TUESDAY 19TH AUGUST

I am the master of my own destiny.

Well, that’s what Ms. Bracket, my English teacher last year, always says.

“Shiraz Bailey Wood,” she says. “The sky is the limit for a bright spark like you! You could be anything you want. Like an astronaut! Or a lion tamer! Or the Prime Minister! The only thing stopping you is yourself!”

She used to jar my head sometimes she did. She was proper obsessed about us passing our GCSEs. Ms. Bracket isn’t bothered about all that “Superchav Academy” stuff. That’s what a lot of snobby newspaper reporters used to call my old school Mayflower Academy, you see. And I’ll say it again for the billionth time…

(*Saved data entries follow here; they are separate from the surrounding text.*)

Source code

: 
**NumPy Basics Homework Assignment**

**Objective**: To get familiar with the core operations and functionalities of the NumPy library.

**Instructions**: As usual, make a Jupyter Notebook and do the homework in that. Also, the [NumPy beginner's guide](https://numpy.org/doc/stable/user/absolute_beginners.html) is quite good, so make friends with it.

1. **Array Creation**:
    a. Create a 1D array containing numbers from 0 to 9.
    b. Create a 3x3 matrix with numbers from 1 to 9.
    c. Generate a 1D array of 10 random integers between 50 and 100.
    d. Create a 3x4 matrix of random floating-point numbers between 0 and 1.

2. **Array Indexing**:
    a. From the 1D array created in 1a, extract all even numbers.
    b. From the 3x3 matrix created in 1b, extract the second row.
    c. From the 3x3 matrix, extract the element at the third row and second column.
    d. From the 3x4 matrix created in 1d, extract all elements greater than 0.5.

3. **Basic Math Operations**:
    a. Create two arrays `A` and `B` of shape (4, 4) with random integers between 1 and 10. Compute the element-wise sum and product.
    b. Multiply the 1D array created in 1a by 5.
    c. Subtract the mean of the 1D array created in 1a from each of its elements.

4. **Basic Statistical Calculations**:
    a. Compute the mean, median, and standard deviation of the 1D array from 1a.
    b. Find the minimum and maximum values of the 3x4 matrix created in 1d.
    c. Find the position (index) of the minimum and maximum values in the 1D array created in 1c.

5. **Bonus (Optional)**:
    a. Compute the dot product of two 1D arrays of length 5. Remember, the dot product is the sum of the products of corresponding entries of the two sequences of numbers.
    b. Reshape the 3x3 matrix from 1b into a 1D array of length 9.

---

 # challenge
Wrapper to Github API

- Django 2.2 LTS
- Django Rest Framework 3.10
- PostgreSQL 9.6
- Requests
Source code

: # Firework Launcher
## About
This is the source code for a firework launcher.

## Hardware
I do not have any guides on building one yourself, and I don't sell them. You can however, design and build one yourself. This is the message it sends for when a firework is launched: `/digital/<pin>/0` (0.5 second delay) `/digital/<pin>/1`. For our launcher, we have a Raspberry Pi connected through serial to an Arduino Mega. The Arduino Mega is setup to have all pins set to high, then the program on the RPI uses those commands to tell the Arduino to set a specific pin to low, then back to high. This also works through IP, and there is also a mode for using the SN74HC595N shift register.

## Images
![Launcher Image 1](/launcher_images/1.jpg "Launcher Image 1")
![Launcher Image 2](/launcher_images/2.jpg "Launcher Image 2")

WE WEREN’T ALL CHAVS, RIGHT!?

(Jury’s out on Uma Brunton-Fletcher, though.)

Ms. Bracket isn’t prejudiced and stigmatizing toward young people like most grown-ups are. Saying that, she doesn’t take any of our crap either. Like when I told her me and Carrie didn’t need no English GCSEs ’cos we were starting a world-famous singing duo called Half Rice/Half Chips.

“Fair enough, Shiraz,” Ms. Bracket says. “But in the event that you don’t become the next Beyoncé Knowles you’ll need to get a job to feed and clothe yourself! SO DO YOUR HOMEWORK!”

In the end even I had to admit that passing my GCSEs was a better plan if I didn’t want to end up flogging the homeless paper Street News outside Food Lion. If you’ve ever seen that YouTube clip of me and Carrie on ITV2’s Million Dollar Talent Show you’ll know why. Oh my days, that was well shameful.

Ten pounds flaming ninety-two pence we spent on those matching red leg warmers and devil horns, then we only get one verse into “Maneater” by Nelly Furtado and this snotty-looking judge in trousers so tight you could see the outline of his trousersnake tells me I’m singing like someone strangling a donkey.

Yeah, BARE JOKES, bruv. Jog on.

Not like I cared though. I just laughed in his face. He was like thirty-three years old or something. A proper antique. It’s not my fault if he couldn’t appreciate me being an individual.

Oh well, that’s break over. Better get back to work.

2:15PM—I don’t regret nothing in my life. Nothing. I’m always moving forward, me. I’m keeping it real. It’s just sometimes, when I’m standing here behind this pan, frying an egg, and I’m proper sweaty and some bloke with a hairy bum cleavage is at the counter moaning on going, “Ugggh, you’ve made my yolk hard. I wanted it runny. I like my eggs runny!”… Well, it’s times like that when I remember Mayflower Academy. I think about what a laugh Year Eleven was with Carrie and Luther and Chantalle and Uma and Kezia.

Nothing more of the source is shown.